As the linked article below heralds, the EU executive is today about to take to the airwaves to denounce corporate Europe for the absence of innovation in CSR policies and activity.
This failure will be attributed to a lack of diversity in board-rooms which leads to “groupthink” (an unpleasantly Orwellian phrase when used by what many regard as the ultimate “Big Brother”) informed by shared ethnicity, shared educational experience etc.
In the UK at least and from a procurement perspective, this plays into a complex matrix of competing interests which the Blog has observed and commented on for some time.
The clear policy driver for public procurement regulation across the EU is opening markets up to competition, allowing for buying and selling on a level playing field with clear visibility of all aspects of the process.
For a number of years, however, the lobby in favour of the use of public procurement as a tool for the implementation of so called “horizontal” policies (for example, social and environmental considerations) has also been growing. Recessionary times around Europe, increasing the focus on the need to identify the means of growing the EU economy, have added economic and local concerns to that raft of “horizontal” policy objectives.
These two tectonic movements are in continual tension.
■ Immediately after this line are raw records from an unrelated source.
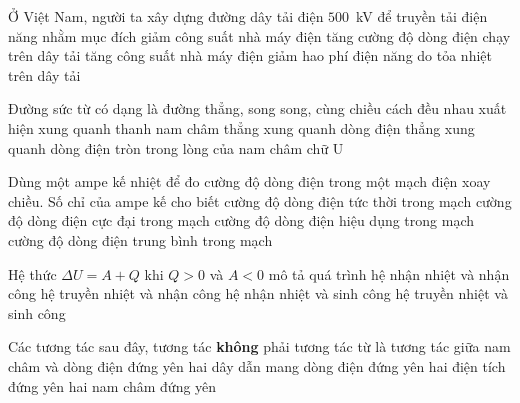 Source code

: 	\begin{ex}%
		Ở Việt Nam, người ta xây dựng đường dây tải điện $500$~kV để truyền tải điện năng nhằm mục đích
		\choice
		{giảm công suất nhà máy điện}
		{tăng cường độ dòng điện chạy trên dây tải}
		{tăng công suất nhà máy điện}
		{\True giảm hao phí điện năng do tỏa nhiệt trên dây tải}
	\end{ex}

	\begin{ex}%
		Đường sức từ có dạng là đường thẳng, song song, cùng chiều cách đều nhau xuất hiện
		\choice
		{xung quanh thanh nam châm thẳng}
		{xung quanh dòng điện thẳng}
		{xung quanh dòng điện tròn}
		{\True trong lòng của nam châm chữ U}
	\end{ex}

	\begin{ex}%
		Dùng một ampe kế nhiệt để đo cường độ dòng điện trong một mạch điện xoay chiều. Số chỉ của ampe kế cho biết
		\choice
		{cường độ dòng điện tức thời trong mạch}
		{cường độ dòng điện cực đại trong mạch}
		{\True cường độ dòng điện hiệu dụng trong mạch}
		{cường độ dòng điện trung bình trong mạch}
	\end{ex}

	\begin{ex}%
		Hệ thức $\Delta U=A+Q$ khi $Q>0$ và $A<0$ mô tả quá trình
		\choice
		{hệ nhận nhiệt và nhận công}
		{hệ truyền nhiệt và nhận công}
		{\True hệ nhận nhiệt và sinh công}
		{hệ truyền nhiệt và sinh công}
	\end{ex}

	\begin{ex}%
		Các tương tác sau đây, tương tác \textbf{không} phải tương tác từ là tương tác giữa
		\choice
		{nam châm và dòng điện đứng yên}
		{hai dây dẫn mang dòng điện đứng yên}
		{\True hai điện tích đứng yên}
		{hai nam châm đứng yên}
	\end{ex}

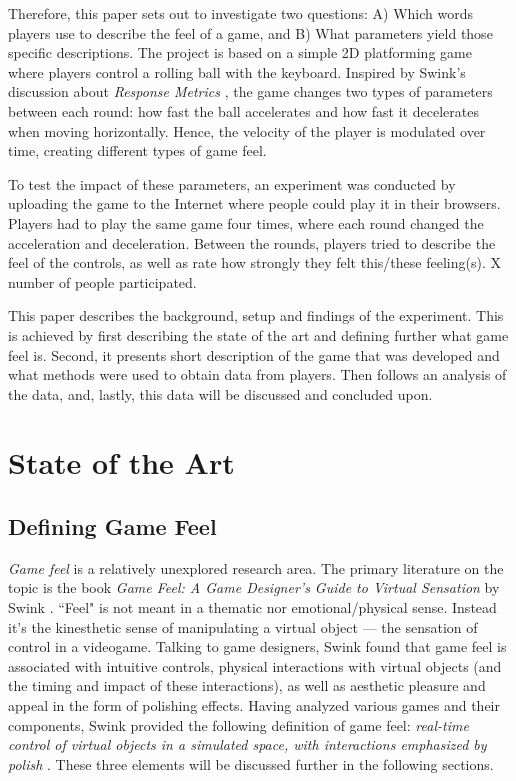 Therefore, this paper sets out to investigate two questions: A) Which words players use to describe the feel of a game, and B) What parameters yield those specific descriptions. The project is based on a simple 2D platforming game where players control a rolling ball with the keyboard. Inspired by Swink's discussion  about \textit{Response Metrics} \cite{swink}, the game changes two types of parameters between each round: how fast the ball accelerates and how fast it decelerates when moving horizontally. Hence, the velocity of the player is modulated over time, creating different types of game feel.


To test the impact of these parameters, an experiment was conducted by uploading the game to the Internet where people could play it in their browsers. Players had to play the same game four times, where each round changed the acceleration and deceleration. Between the rounds, players  tried to describe the feel of the controls, as well as rate how strongly they felt this/these feeling(s). X number of people participated.

This paper describes the background, setup and findings of the experiment. This is achieved by first describing the state of the art and defining further what game feel is. Second, it presents short description of the game that was developed and what methods were used to obtain data from players. Then follows an analysis of the data, and, lastly, this data will be discussed and concluded upon.

\section{State of the Art}
\subsection{Defining Game Feel}
\textit{Game feel} is a relatively unexplored research area. The primary literature on the topic is the book \textit{Game Feel: A Game Designer's Guide to Virtual Sensation} by Swink \cite{swink}. ``Feel" is not meant in a thematic nor emotional/physical sense. Instead it's the kinesthetic sense of manipulating a virtual object --- the sensation of control in a videogame. Talking to game designers, Swink found that game feel is associated with intuitive controls, physical interactions with virtual objects (and the timing and impact of these interactions), as well as aesthetic pleasure and appeal in the form of polishing effects. Having analyzed various games and their components, Swink provided the following definition of game feel: \textit{real-time control of virtual objects in a simulated space, with interactions emphasized by polish} \cite{swink}. These three elements will be discussed further in the following sections.

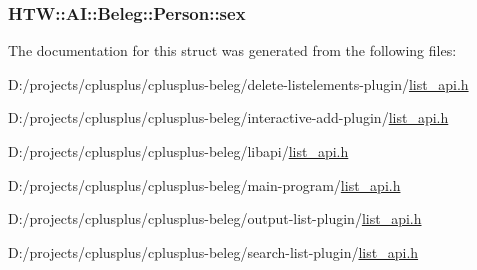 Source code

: \hypertarget{struct_h_t_w_1_1_a_i_1_1_beleg_1_1_person_a956a6bbc50e0b907a95f897f0e643845}{
\subsubsection[{sex}]{ H\-T\-W\-::\-A\-I\-::\-Beleg\-::\-Person\-::sex}}\label{struct_h_t_w_1_1_a_i_1_1_beleg_1_1_person_a956a6bbc50e0b907a95f897f0e643845}


The documentation for this struct was generated from the following files\-:\begin{DoxyCompactItemize}
\item 
D\-:/projects/cplusplus/cplusplus-\/beleg/delete-\/listelements-\/plugin/\hyperlink{delete-listelements-plugin_2list__api_8h}{list\-\_\-api.\-h}\item 
D\-:/projects/cplusplus/cplusplus-\/beleg/interactive-\/add-\/plugin/\hyperlink{interactive-add-plugin_2list__api_8h}{list\-\_\-api.\-h}\item 
D\-:/projects/cplusplus/cplusplus-\/beleg/libapi/\hyperlink{libapi_2list__api_8h}{list\-\_\-api.\-h}\item 
D\-:/projects/cplusplus/cplusplus-\/beleg/main-\/program/\hyperlink{main-program_2list__api_8h}{list\-\_\-api.\-h}\item 
D\-:/projects/cplusplus/cplusplus-\/beleg/output-\/list-\/plugin/\hyperlink{output-list-plugin_2list__api_8h}{list\-\_\-api.\-h}\item 
D\-:/projects/cplusplus/cplusplus-\/beleg/search-\/list-\/plugin/\hyperlink{search-list-plugin_2list__api_8h}{list\-\_\-api.\-h}\end{DoxyCompactItemize}

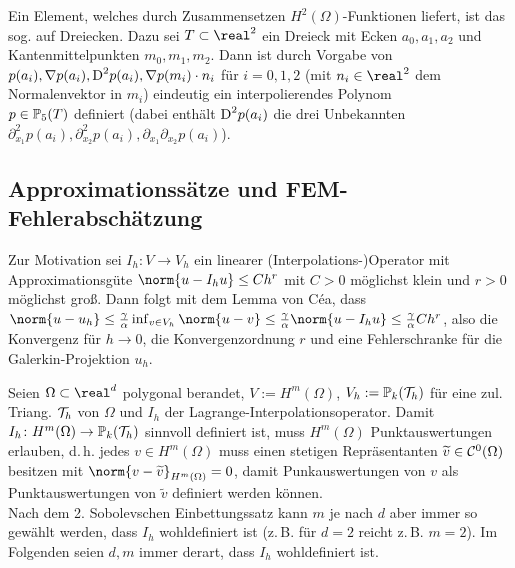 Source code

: \linie

\begin{Bem}
    Ein Element, welches durch Zusammensetzen $H^2(\Omega)$-Funktionen liefert, ist das sog.
     auf Dreiecken.
    Dazu sei $T \subset \real^2$ ein Dreieck mit Ecken $a_0, a_1, a_2$ und
    Kantenmittelpunkten $m_0, m_1, m_2$.
    Dann ist durch Vorgabe von $p(a_i), \nabla p(a_i), \text{D}^2 p(a_i), \nabla p(m_i) \cdot n_i$
    für $i = 0, 1, 2$ (mit $n_i \in \real^2$ dem Normalenvektor in $m_i$) eindeutig ein
    interpolierendes Polynom\\
    $p \in \mathbb{P}_5(T)$ definiert
    (dabei enthält $\text{D}^2 p(a_i)$ die drei Unbekannten
    $\partial_{x_1}^2 p(a_i), \partial_{x_2}^2 p(a_i), \partial_{x_1} \partial_{x_2} p(a_i)$).
\end{Bem}

\pagebreak

\subsection{%
    Approximationssätze und FEM-Fehlerabschätzung%
}

\begin{Bem}
    Zur Motivation sei $I_h\colon V \to V_h$ ein linearer (Interpolations-)Operator mit
    Approximationsgüte $\norm{u - I_h u} \le Ch^r$ mit $C > 0$ möglichst klein und
    $r > 0$ möglichst groß.
    Dann folgt mit dem Lemma von Céa, dass
    $\norm{u - u_h} \le \frac{\gamma}{\alpha} \inf_{v \in V_h} \norm{u - v}
    \le \frac{\gamma}{\alpha} \norm{u - I_h u} \le \frac{\gamma}{\alpha} Ch^r$,
    also die Konvergenz für $h \to 0$, die Konvergenzordnung $r$ und eine
    Fehlerschranke für die Galerkin-Projektion $u_h$.
\end{Bem}

\begin{Bem}
    Seien $\Omega \subset \real^d$ polygonal berandet, $V := H^m(\Omega)$,
    $V_h := \mathbb{P}_k(\mathcal{T}_h)$ für eine zul. Triang. $\mathcal{T}_h$ von $\Omega$
    und $I_h$ der Lagrange-Interpolationsoperator.
    Damit $I_h\colon H^m(\Omega) \to \mathbb{P}_k(\mathcal{T}_h)$ sinnvoll definiert ist,
    muss $H^m(\Omega)$ Punktauswertungen erlauben,
    d.\,h. jedes $v \in H^m(\Omega)$ muss einen stetigen Repräsentanten
    $\widetilde{v} \in \mathcal{C}^0(\Omega)$ besitzen mit $\norm{v - \widetilde{v}}_{H^m(\Omega)} = 0$,
    damit Punkauswertungen von $v$ als Punktauswertungen von $\widetilde{v}$ definiert werden
    können.\\
    Nach dem 2. Sobolevschen Einbettungssatz kann $m$ je nach $d$ aber immer so gewählt werden,
    dass $I_h$ wohldefiniert ist
    (z.\,B. für $d = 2$ reicht z.\,B. $m = 2$).
    Im Folgenden seien $d, m$ immer derart, dass $I_h$ wohldefiniert ist.
\end{Bem}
For corporates who contract with the Public Sector, one strategy for managing this tension (heightened by these proposals to increase the regulation on CSR performance) is to seek to use the Social Value Act as a positive tool for the demonstration of CSR policy, activity and product. This could also achieve the happy result of handing to contracting authorities a solution to their Social Value Act compliance issues. They will always tend to err in favour of Public Contracts Regulations compliance over SVA compliance (given the respective enforcement regimes) but easy wins on SVA compliance will, undoubtedly, be welcome.